Średnia liczba goli/mecz wśród wybranych pomocników i skrzydłowych Legii
0,26 – Paweł Wszołek
0,24 – Miroslav Radović
0,20 – Michał Kucharczyk, Kasper Hamalainen
0,19 – Jakub Kosecki
0,17 – Michał Żyro
0,16 – Ondrej Duda
0,15 – Dominik Nagy, Ernest Muci
0,14 – Guilherme
0,13 – Sebastian Szymański
0,12 – Vadis Odjidja-Ofoe
0,11 – Luquinhas
Ograniczone pole manewru
– Nie ma sensu patrzeć w przeszłość, ale nie można też zbyt daleko wybiegać w przyszłość – twierdzi Runjaic. Niemiecki trener zmierzy się w piątek z Piastem Gliwice.Warszawianie nie mają dobrej passy przeciwko ekipie ze Śląska. Ostatni raz Wojskowi pokonali na własnym stadionie Piastunki w grudniu 2018 roku. Stołeczna ekipa wygrała wtedy 2:0, a bramki zdobywali Sandro Kulenović i Carlitos. Obecnie w Warszawie z tamtej drużyny pozostał już tylko Artur Jędrzejczyk, który przed startem rozgrywek przestał pełnić funkcję kapitana.
Czytaj też:
Kosta Runjaic: potrzebujemy doświadczonego łowcy goli. Rozmawiamy z Pekhartem, a może to będzie ktoś inny?
Runjaic jest poniekąd zmuszony do stawiania na Rosołka. Młodzieżowiec oddał w tym sezonie trzy strzały (dwa celne). Wygrał też 22,4 procent pojedynków z rywalami, a także zanotował jedno podanie, po którym uderzenie oddał Robert Pich. Łącznie ośmiokrotnie dotykał piłki w polu karnym. Innym nominalnym napastnikiem w kadrze Wojskowych jest Wiktor Kamiński. To 18-letni atakujący, który nie zadebiutował jeszcze w pierwszym zespole, co samo sugeruje, że nie można mówić o nadmiernej głębi składu. Wychowanek KSZO Ostrowiec Świętokrzyski ma potencjał, w trzecioligowych rezerwach strzelił w poprzednim sezonie siedem goli, ale to wciąż melodia przyszłości.
Sytuacja jest trudna, więc przy Łazienkowskiej pojawiły się rozważania dotyczące Ernesta Muciego i ustawienia go jako napastnika. Sztab szkoleniowy przez ostatnie tygodnie widział Albańczyka w środku pola, w roli "ósemki". Trudna sytuacja wymaga jednak pomyślenia o nim w kontekście szpicy. Właśnie tam 21-latek występuje w młodzieżowej reprezentacji swojego kraju. Jako atakujący grał też w części meczów KF Tirana przed transferem do Polski. Według danych WyScout, Muci był napastnikiem przez 2253 minuty od 2018 roku i strzelił w tym czasie czternaście goli.

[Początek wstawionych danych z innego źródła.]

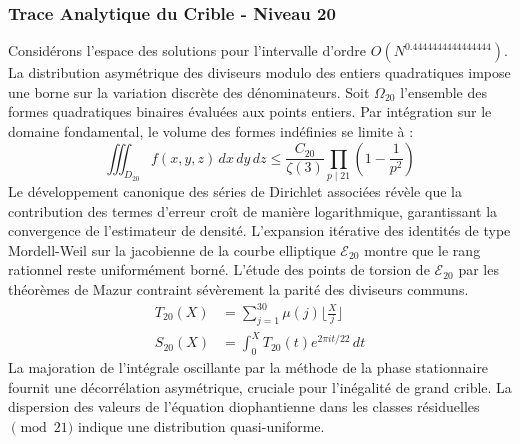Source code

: \documentclass[12pt,a4paper]{article}
\begin{document}
\subsubsection{Trace Analytique du Crible - Niveau 20}
Considérons l'espace des solutions pour l'intervalle d'ordre $O(N^{0.4444444444444444})$. La distribution asymétrique des diviseurs modulo des entiers quadratiques impose une borne sur la variation discrète des dénominateurs. Soit $\Omega_20$ l'ensemble des formes quadratiques binaires évaluées aux points entiers.
Par intégration sur le domaine fondamental, le volume des formes indéfinies se limite à :
\begin{equation}
\iiint_{D_20} f(x, y, z) \,dx\,dy\,dz \leq \frac{C_20}{\zeta(3)} \prod_{p \mid 21} \left( 1 - \frac{1}{p^2} \right)
\end{equation}
Le développement canonique des séries de Dirichlet associées révèle que la contribution des termes d'erreur croît de manière logarithmique, garantissant la convergence de l'estimateur de densité. L'expansion itérative des identités de type Mordell-Weil sur la jacobienne de la courbe elliptique $\mathcal{E}_20$ montre que le rang rationnel reste uniformément borné.
L'étude des points de torsion de $\mathcal{E}_20$ par les théorèmes de Mazur contraint sévèrement la parité des diviseurs communs.
\begin{align}
T_20(X) &= \sum_{j=1}^{30} \mu(j) \lfloor \frac{X}{j} \rfloor \\
S_20(X) &= \int_{0}^{X} T_20(t) e^{2\pi i t / 22} \, dt
\end{align}
La majoration de l'intégrale oscillante par la méthode de la phase stationnaire fournit une décorrélation asymétrique, cruciale pour l'inégalité de grand crible. La dispersion des valeurs de l'équation diophantienne dans les classes résiduelles $\pmod{ 21 }$ indique une distribution quasi-uniforme.
\end{document}
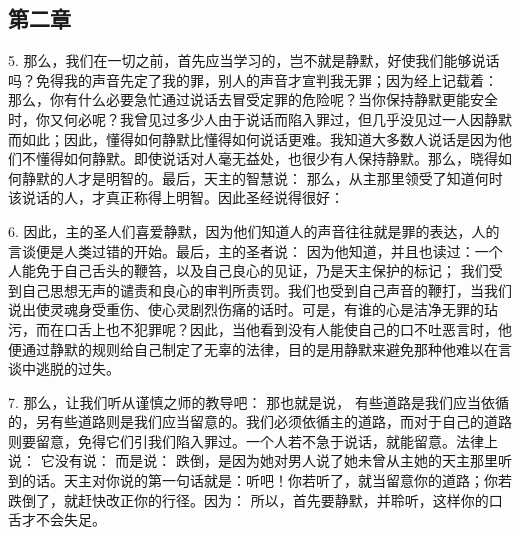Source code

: 
\subsection{第二章}

\par

5. 那么，我们在一切之前，首先应当学习的，岂不就是静默，好使我们能够说话吗？免得我的声音先定了我的罪，别人的声音才宣判我无罪；因为经上记载着：  那么，你有什么必要急忙通过说话去冒受定罪的危险呢？当你保持静默更能安全时，你又何必呢？我曾见过多少人由于说话而陷入罪过，但几乎没见过一人因静默而如此；因此，懂得如何静默比懂得如何说话更难。我知道大多数人说话是因为他们不懂得如何静默。即使说话对人毫无益处，也很少有人保持静默。那么，晓得如何静默的人才是明智的。最后，天主的智慧说： 那么，从主那里领受了知道何时该说话的人，才真正称得上明智。因此圣经说得很好： \par

6. 因此，主的圣人们喜爱静默，因为他们知道人的声音往往就是罪的表达，人的言谈便是人类过错的开始。最后，主的圣者说： 因为他知道，并且也读过：一个人能免于自己舌头的鞭笞，以及自己良心的见证，乃是天主保护的标记； 我们受到自己思想无声的谴责和良心的审判所责罚。我们也受到自己声音的鞭打，当我们说出使灵魂身受重伤、使心灵剧烈伤痛的话时。可是，有谁的心是洁净无罪的玷污，而在口舌上也不犯罪呢？因此，当他看到没有人能使自己的口不吐恶言时，他便通过静默的规则给自己制定了无辜的法律，目的是用静默来避免那种他难以在言谈中逃脱的过失。\par

7. 那么，让我们听从谨慎之师的教导吧： 那也就是说， 有些道路是我们应当依循的，另有些道路则是我们应当留意的。我们必须依循主的道路，而对于自己的道路则要留意，免得它们引我们陷入罪过。一个人若不急于说话，就能留意。法律上说：  它没有说： 而是说： 跌倒，是因为她对男人说了她未曾从主她的天主那里听到的话。天主对你说的第一句话就是：听吧！你若听了，就当留意你的道路；你若跌倒了，就赶快改正你的行径。因为： 所以，首先要静默，并聆听，这样你的口舌才不会失足。\par

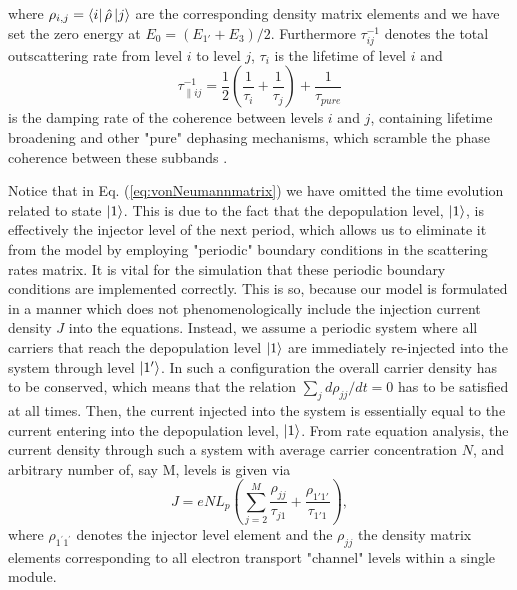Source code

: \documentclass[twocolumn,secnumarabic,amssymb, nobibnotes, aps, prd]{revtex4-1}
\begin{document}
where $\rho_{i,j} = \Bra{i} \hat{\rho} \Ket{j}$ are the corresponding density matrix elements and we have set the zero energy at $E_0 = (E_{1'}+E_{3})/2 $. Furthermore $\tau_{ij}^{-1}$ denotes the total outscattering rate from level $i$ to level $j$, $\tau_{i}$ is the lifetime of level $i$ and
$$
\tau_{\parallel ij}^{-1} = \frac{1}{2}(\frac{1}{\tau_{i}} +\frac{1}{\tau_{j}}) + \frac{1}{\tau_{pure}}   
$$
is the damping rate of the coherence between levels $i$ and $j$, containing lifetime broadening and other "pure" dephasing mechanisms, which scramble the phase coherence between these subbands \cite{callebaut2005importance}. 

Notice that in Eq. (\ref{eq:vonNeumannmatrix}) we have omitted the time evolution related to state $\Ket{1}$. This is due to the fact that the depopulation level, $\Ket{1}$, is effectively the injector level of the next period, which allows us to eliminate it from the model by employing "periodic" boundary conditions in the scattering rates matrix. It is vital for the simulation that these periodic boundary conditions are implemented correctly. This is so, because our model is formulated in a manner which does not phenomenologically include the injection current density $J$ into the equations. Instead, we assume a periodic system where all carriers that reach the depopulation level $\Ket{1}$ are immediately re-injected into the system through level $\Ket{1'}$. In such a configuration the overall carrier density has to be conserved, which means that the relation $\sum_{j} d \rho_{jj}/dt =0 $ has to be satisfied at all times. Then, the current injected into the system is essentially equal to the current entering into the depopulation level, $\Ket{1}$. From rate equation analysis, the current density through such a system with average carrier concentration $N$, and arbitrary number of, say M,  levels is given via 
\begin{equation}
J = e N  L_p \left( \sum_{j=2}^{M}\frac{\rho_{jj}}{\tau_{j1}} + \frac{\rho_{1'1'}}{\tau_{1'1}} \right),
\end{equation}
where $\rho_{1^\prime 1^\prime}$ denotes the injector level element and the $\rho_{jj}$ the density matrix elements corresponding to all electron transport "channel" levels within a single module.   
\end{document}
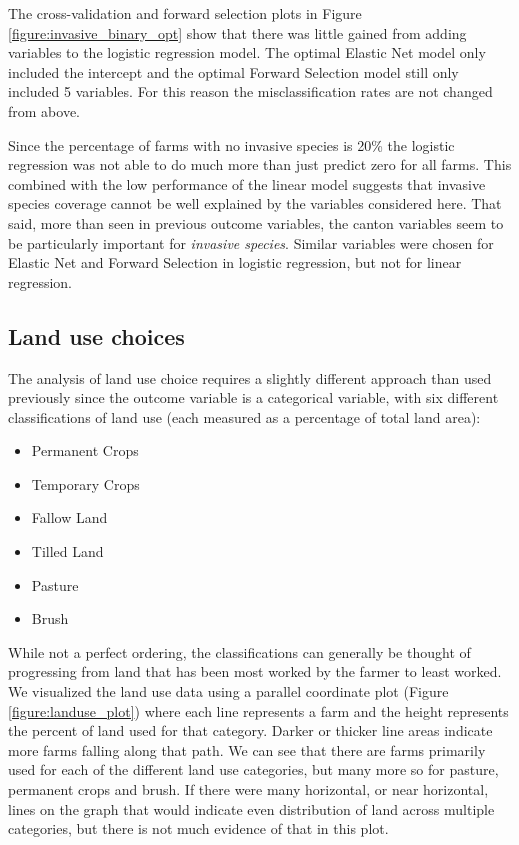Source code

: \documentclass{article}
\begin{document}
The cross-validation and forward selection plots in Figure \ref{figure:invasive_binary_opt} show that there was little gained from 
adding variables to the logistic regression model. The optimal Elastic Net model only included the intercept and the optimal 
Forward Selection model still only included 5 variables. For this reason the misclassification rates are not changed from above. 

Since the percentage of farms with no invasive species is 20{\%} the logistic regression was not able to do much more than just 
predict zero for all farms. This combined with the low performance of the linear model suggests that invasive species coverage cannot be well explained by the variables considered here. That said, more than seen in previous outcome variables, the canton variables seem to be particularly important for \textit{invasive species}. Similar variables were chosen for Elastic Net and Forward Selection in logistic regression, but not for linear regression.

\subsection{Land use choices}

The analysis of land use choice requires a slightly different approach than used previously since the outcome variable is a 
categorical variable, with six different classifications of land use (each measured as a percentage of total land area):
\begin{itemize}
	\item{Permanent Crops}
	\item{Temporary Crops}
	\item{Fallow Land}
	\item{Tilled Land}
	\item{Pasture}
	\item{Brush}
\end{itemize}

While not a perfect ordering, the classifications can generally be thought of progressing from land that has been most worked 
by the farmer to least worked. We visualized the land use data using a parallel coordinate plot (Figure 
\ref{figure:landuse_plot}) where each line represents a farm and the height represents the percent of land used for that 
category. Darker or thicker line areas indicate more farms falling along that path. We can see that there are farms primarily 
used for each of the different land use categories, but many more so for pasture, permanent crops and brush. If there were 
many horizontal, or near horizontal, lines on the graph that would indicate even distribution of land across multiple categories, 
but there is not much evidence of that in this plot.
\end{document}
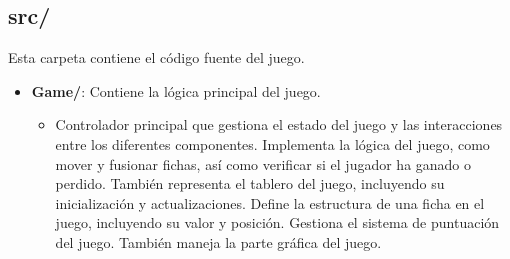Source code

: \documentclass{article}
\begin{document}
\subsection{src/}
Esta carpeta contiene el código fuente del juego.
\begin{itemize}
    \item \textbf{Game/}: Contiene la lógica principal del juego.
    \begin{itemize}
        \item Controlador principal que gestiona el estado del juego y las interacciones entre los diferentes componentes.
        Implementa la lógica del juego, como mover y fusionar fichas, así como verificar si el jugador ha ganado o perdido.
        También representa el tablero del juego, incluyendo su inicialización y actualizaciones.
        Define la estructura de una ficha en el juego, incluyendo su valor y posición.
        Gestiona el sistema de puntuación del juego.
        También maneja la parte gráfica del juego.
    \end{itemize}
\end{itemize}
\end{document}
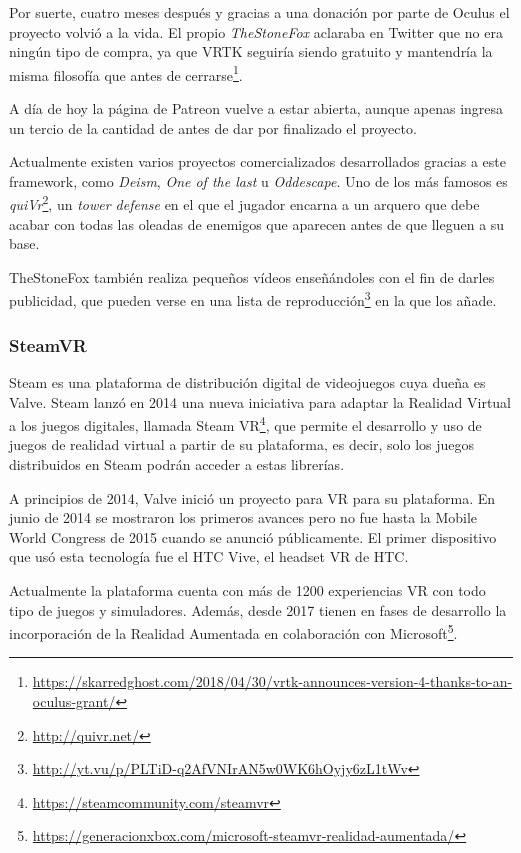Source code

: Por suerte, cuatro meses después y gracias a una donación por parte de Oculus el proyecto volvió a la vida. El propio \textit{TheStoneFox} aclaraba en Twitter que no era ningún tipo de compra, ya que \acs{VRTK} seguiría siendo gratuito y mantendría la misma filosofía que antes de cerrarse\footnote{\url{https://skarredghost.com/2018/04/30/vrtk-announces-version-4-thanks-to-an-oculus-grant/}}.

A día de hoy la página de Patreon vuelve a estar abierta, aunque apenas ingresa un tercio de la cantidad de antes de dar por finalizado el proyecto.

Actualmente existen varios proyectos comercializados desarrollados gracias a este framework, como \textit{Deism}, \textit{One of the last} u \textit{Oddescape}. Uno de los más famosos es \textit{quiVr}\footnote{\url{http://quivr.net/}}, un \textit{tower defense} en el que el jugador encarna a un arquero que debe acabar con todas las oleadas de enemigos que aparecen antes de que lleguen a su base.

TheStoneFox también realiza pequeños vídeos enseñándoles con el fin de darles publicidad, que pueden verse en una lista de reproducción\footnote{\url{http://yt.vu/p/PLTiD-q2AfVNIrAN5w0WK6hOyjy6zL1tWv}} en la que los añade. 

\subsubsection{SteamVR}

Steam es una plataforma de distribución digital de videojuegos cuya dueña es Valve. Steam lanzó en 2014 una nueva iniciativa para adaptar la Realidad Virtual a los juegos digitales, llamada Steam VR\footnote{\url{https://steamcommunity.com/steamvr}}, que permite el desarrollo y uso de juegos de realidad virtual a partir de su plataforma, es decir, solo los juegos distribuidos en Steam podrán acceder a estas librerías.

A principios de  2014, Valve inició un proyecto para \acs{VR} para su plataforma. En junio de 2014 se mostraron los primeros avances pero no fue hasta la Mobile World Congress de 2015 cuando se anunció públicamente. El primer dispositivo que usó esta tecnología fue el HTC Vive, el headset \acs{VR} de HTC.

Actualmente la plataforma cuenta con más de 1200 experiencias \acs{VR} con todo tipo de juegos y simuladores. Además, desde 2017 tienen en fases de desarrollo la incorporación de la Realidad Aumentada en colaboración con Microsoft\footnote{\url{https://generacionxbox.com/microsoft-steamvr-realidad-aumentada/}}.

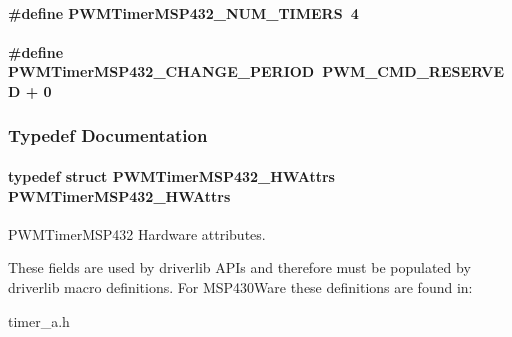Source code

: \paragraph[{P\+W\+M\+Timer\+M\+S\+P432\+\_\+\+N\+U\+M\+\_\+\+T\+I\+M\+E\+R\+S}]{\setlength{\rightskip}{0pt plus 5cm}\#define P\+W\+M\+Timer\+M\+S\+P432\+\_\+\+N\+U\+M\+\_\+\+T\+I\+M\+E\+R\+S~4}\label{_p_w_m_timer_m_s_p432_8h_a763d487bae17c79c424242127b53518c}
\paragraph[{P\+W\+M\+Timer\+M\+S\+P432\+\_\+\+C\+H\+A\+N\+G\+E\+\_\+\+P\+E\+R\+I\+O\+D}]{\setlength{\rightskip}{0pt plus 5cm}\#define P\+W\+M\+Timer\+M\+S\+P432\+\_\+\+C\+H\+A\+N\+G\+E\+\_\+\+P\+E\+R\+I\+O\+D~{\bf P\+W\+M\+\_\+\+C\+M\+D\+\_\+\+R\+E\+S\+E\+R\+V\+E\+D} + 0}\label{_p_w_m_timer_m_s_p432_8h_af4889b739a2240171923e90324ddf94b}


\subsubsection{Typedef Documentation}
\paragraph[{P\+W\+M\+Timer\+M\+S\+P432\+\_\+\+H\+W\+Attrs}]{\setlength{\rightskip}{0pt plus 5cm}typedef struct {\bf P\+W\+M\+Timer\+M\+S\+P432\+\_\+\+H\+W\+Attrs}  {\bf P\+W\+M\+Timer\+M\+S\+P432\+\_\+\+H\+W\+Attrs}}\label{_p_w_m_timer_m_s_p432_8h_a63353889735b1371acd138ea0927cefc}


P\+W\+M\+Timer\+M\+S\+P432 Hardware attributes. 

These fields are used by driverlib A\+P\+Is and therefore must be populated by driverlib macro definitions. For M\+S\+P430\+Ware these definitions are found in\+:
\begin{DoxyItemize}
\item timer\+\_\+a.\+h
\end{DoxyItemize}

Muci w Legii był ustawiony w ataku choćby w meczu z Napoli w Lidze Europy, kiedy warszawianie przegrali na wyjeździe 0:3. Czy Albańczyk może doczekać podobnej szansy w najbliższych meczach w PKO Ekstraklasie? Jest taka opcja. To rozważany pomysł, ale wciąż pozostający pod pewnym znakiem zapytania.
Tajemniczy trzeci kandydat?
Rozważania dotyczące Rosołka i Muciego to teraźniejszość. Przy Łazienkowskiej liczy się jednak bliska przyszłość, która musi jawić się pod znakiem pozyskania nowego napastnika. Wspomniany Prijović ma małe szanse, by trafić do Legii. Klub z Australii nie chce tak po prostu oddać gracza, który w poprzednim sezonie zdobył trzynaście bramek i miał sześć asyst. Temat zawisł w próżni, co potwierdził Runjaic.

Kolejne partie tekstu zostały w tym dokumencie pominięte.